I hate plastic bags, especially for groceries. I hate how the handles cut into your hands as you carry them, and they don’t sit up straight in the trunk of your car. You used to be able to take them back to Cub to put in their plastic bag recycling bin, but now they’ve discontinued that service, so what do you do with them all? I don’t have enough little garbage cans to use them all. And the little plastic bags they put around my newspaper are pretty much useless as far as reuse goes–they used to only use them when it was raining, which was fine, but now we must have gotten a new person who uses them every day, even though I’ve got a covered porch. What do I do with these things? Guess I’ll take up archery.

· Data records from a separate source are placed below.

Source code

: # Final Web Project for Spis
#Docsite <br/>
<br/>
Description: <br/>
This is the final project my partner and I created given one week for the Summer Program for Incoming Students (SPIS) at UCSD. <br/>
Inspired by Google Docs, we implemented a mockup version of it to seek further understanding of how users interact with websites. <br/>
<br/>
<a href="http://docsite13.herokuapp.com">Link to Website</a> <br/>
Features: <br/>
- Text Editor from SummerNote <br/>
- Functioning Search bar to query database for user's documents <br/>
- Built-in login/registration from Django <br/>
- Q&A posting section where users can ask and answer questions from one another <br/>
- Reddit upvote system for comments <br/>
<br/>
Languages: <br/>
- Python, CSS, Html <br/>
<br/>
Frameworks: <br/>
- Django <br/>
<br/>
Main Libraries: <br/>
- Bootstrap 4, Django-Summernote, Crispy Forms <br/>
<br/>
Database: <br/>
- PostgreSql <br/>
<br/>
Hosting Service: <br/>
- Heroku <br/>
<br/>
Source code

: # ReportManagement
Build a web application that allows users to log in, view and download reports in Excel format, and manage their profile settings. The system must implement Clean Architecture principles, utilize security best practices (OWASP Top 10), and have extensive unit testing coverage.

And, yes, gallon jugs of milk do not require a bag! That’s what the kid is for. People understood this when I was a kid, but they seem to have forgotten now. sigh

The only thing I like about plastic bags, is being able to string about 7 of 'em on each arm, and carry $200 worth of groceries up the hill to my apartment all at once.

But, I also like Aldi’s, where you bag your own. I bring in a few paper bags from my last trip, and then use empty cartons for the rest. They sit nicely in the back of my van, whose cargo space is tall but narrow, and I can stack them. Much better than a dozen plastic bags sliding and rolling over each other and spilling the contents out.

Ha ha ha this is funny. I give the bagger a tough time because I say: Cold stuff in plastic and the rest in paper please. I even seperate the groceries cold/not cold. The bagger starts out doing as I asked but then he shorts a wire and before I know it everything is in one type of bag.

Now I feel bad when the kid (who I think is mentally challenged) doesn’t do it right but when you have the other teenagers who are jackin their jaws about how little money they get or how many kids were at the party last night I have no patience!

I think it is a conspiracy!

I hate plastic bags too. Yet, they seem to be the preference for baggers. On several occasions I have asked for paper only to be given 20 little plastic bags. Sometimes they only put one item in the bag!! It drives me nuts.

Two uses for plastic bags:

1 - roll them up into tiny little balls, wrap the handles around the balls over and over until you have a compact little ball. Throw it at a kitty. Once you have enough of these, you can throw balls at kitties for 1/2 an hour before you run out and have to collect them all.

2 - kitty potty collection. Double or triple bagged - scoop the kitty litter into them and dispose.